- Born: April 11, 1942 (age 82)
- Origin: Perth Amboy, New Jersey
- Genres: Jazz, free jazz
- Occupation: Musician
- Instrument: Drums
- Website: Official Website

= Bobby Kapp =

American jazz drummer (born 1942)

Bobby Kapp (born Robert Kaplan on April 11, 1942) is an American jazz drummer.

==Life and career==
He studied with Alan Dawson at Berklee College of Music before moving to New York in the 60s, where he played and recorded with alto saxophonists Marion Brown and Noah Howard, pianist Dave Burrell and tenor saxophonist Gato Barbieri.
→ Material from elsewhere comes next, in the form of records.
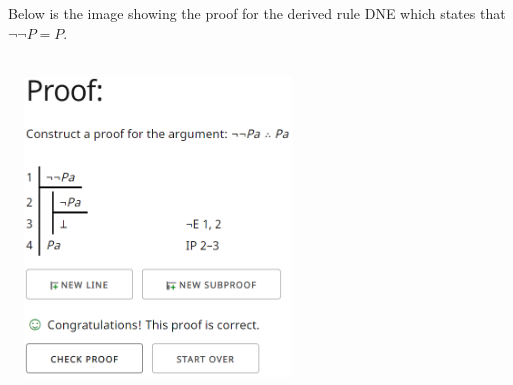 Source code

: \documentclass{article}
\begin{document}
\begin{flushleft}
Below is the image showing the proof for the derived rule DNE which states that $\neg\neg P = P$.\\
\begin{centering}\hspace*{1pt}\\\includegraphics[width=300px, height = 300px]{p1.png}\end{centering}
\end{flushleft}
\newpage
\end{document}
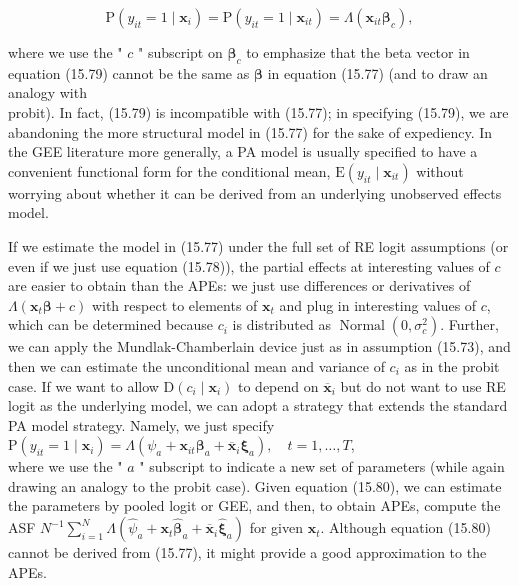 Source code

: \documentclass[10pt]{article}
\begin{document}
\begin{equation*}
\mathrm{P}\left(y_{i t}=1 \mid \mathbf{x}_{i}\right)=\mathrm{P}\left(y_{i t}=1 \mid \mathbf{x}_{i t}\right)=\Lambda\left(\mathbf{x}_{i t} \boldsymbol{\beta}_{c}\right), \tag{15.79}
\end{equation*}


where we use the " $c$ " subscript on $\boldsymbol{\beta}_{c}$ to emphasize that the beta vector in equation (15.79) cannot be the same as $\boldsymbol{\beta}$ in equation (15.77) (and to draw an analogy with\\
probit). In fact, (15.79) is incompatible with (15.77); in specifying (15.79), we are abandoning the more structural model in (15.77) for the sake of expediency. In the GEE literature more generally, a PA model is usually specified to have a convenient functional form for the conditional mean, $\mathrm{E}\left(y_{i t} \mid \mathbf{x}_{i t}\right)$ without worrying about whether it can be derived from an underlying unobserved effects model.

If we estimate the model in (15.77) under the full set of RE logit assumptions (or even if we just use equation (15.78)), the partial effects at interesting values of $c$ are easier to obtain than the APEs: we just use differences or derivatives of $\Lambda\left(\mathbf{x}_{t} \boldsymbol{\beta}+c\right)$ with respect to elements of $\mathbf{x}_{t}$ and plug in interesting values of $c$, which can be determined because $c_{i}$ is distributed as $\operatorname{Normal}\left(0, \sigma_{c}^{2}\right)$. Further, we can apply the Mundlak-Chamberlain device just as in assumption (15.73), and then we can estimate the unconditional mean and variance of $c_{i}$ as in the probit case. If we want to allow $\mathrm{D}\left(c_{i} \mid \mathbf{x}_{i}\right)$ to depend on $\overline{\mathbf{x}}_{i}$ but do not want to use RE logit as the underlying model, we can adopt a strategy that extends the standard PA model strategy. Namely, we just specify\\
$\mathrm{P}\left(y_{i t}=1 \mid \mathbf{x}_{i}\right)=\Lambda\left(\psi_{a}+\mathbf{x}_{i t} \boldsymbol{\beta}_{a}+\overline{\mathbf{x}}_{i} \boldsymbol{\xi}_{a}\right), \quad t=1, \ldots, T$,\\
where we use the " $a$ " subscript to indicate a new set of parameters (while again drawing an analogy to the probit case). Given equation (15.80), we can estimate the parameters by pooled logit or GEE, and then, to obtain APEs, compute the ASF $N^{-1} \sum_{i=1}^{N} \Lambda\left(\hat{\psi}_{a}+\mathbf{x}_{t} \hat{\boldsymbol{\beta}}_{a}+\overline{\mathbf{x}}_{i} \hat{\boldsymbol{\xi}}_{a}\right)$ for given $\mathbf{x}_{t}$. Although equation (15.80) cannot be derived from (15.77), it might provide a good approximation to the APEs.
\end{document}
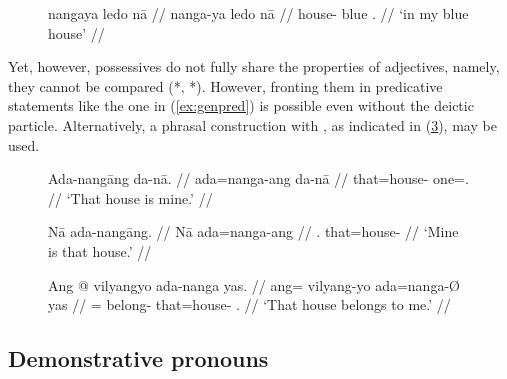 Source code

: \begin{figure}[h]
\ex\label{ex:adjgen}%
\begingl
	\gla nangaya ledo nā //
	\glb nanga-ya ledo nā //
	\glc house-\Loc{} blue \Fsg{}.\Gen{} //
	\glft `in my blue house' //
\endgl
\xe
\end{figure}

Yet, however, possessives do not fully share the properties of adjectives,
namely, they cannot be compared (*,
*). However, fronting them in predicative
statements like the one in (\ref{ex:genpred}) is possible even without the
deictic particle. Alternatively, a phrasal construction with
, as indicated in (\ref{ex:genphrase}), may be
used.

\begin{figure}[h]
\pex\label{ex:genpred}
\a\label{ex:genpred_1}\begingl
	\gla Ada-nangāng da-nā. //
	\glb ada=nanga-ang da-nā //
	\glc that=house-\Aarg{} one=\Fsg{}.\Gen{} //
	\glft `That house is mine.' //
\endgl

\a\label{ex:genpred_2}\begingl
	\gla Nā ada-nangāng. //
	\glb Nā ada=nanga-ang //
	\glc \Fsg{}.\Gen{} that=house-\Aarg{} //
	\glft `Mine is that house.' //
\endgl
\xe
\end{figure}

\begin{figure}[h]
\ex\label{ex:genphrase}%
\begingl
	\gla Ang @ vilyangyo ada-nanga yas. //
	\glb ang= vilyang-yo ada=nanga-Ø yas //
	\glc \AgtT{}= belong-\TsgN{} that=house-\Top{} \Fsg{}.\Parg{} //
	\glft `That house belongs to me.' //
\endgl
\xe
\end{figure}


\subsection{Demonstrative pronouns}
\label{subsec:dempro}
After relocating in San Miguel de Allende, Mexico, in the 90s he co-led the Fine Wine Trio with pianist Richard Wyands and bassist Gene Perla and reunited with Noah Howard for the duo album Between Two Eternities. In 2014 he released the quartet album Themes 4 Transmutation, followed by Cactus, a duo recording with pianist Matthew Shipp.

==Discography==

===As leader/co-leader===
- Themes 4 Transmutation (2014)
- Cactus (Northern Spy, 2016) with Matthew Shipp

===As sideman===
- with Gato Barbieri
- In Search of the Mystery (ESP-Disk, 1967)
- with Marion Brown
- Three for Shepp (Impulse!, 1967)
- with Dave Burrell
- High (Douglas, 1968)
- High Won-High Two (Freedom, 1968)
- with Noah Howard
- At Judson Hall (ESP-Disk, 1968)
- Between Two Eternities (Cadence Jazz, 2000)
- with Ivo Perelman
- The Art Of Perelman-Shipp Volume 2: Tarvos (Leo, 2017)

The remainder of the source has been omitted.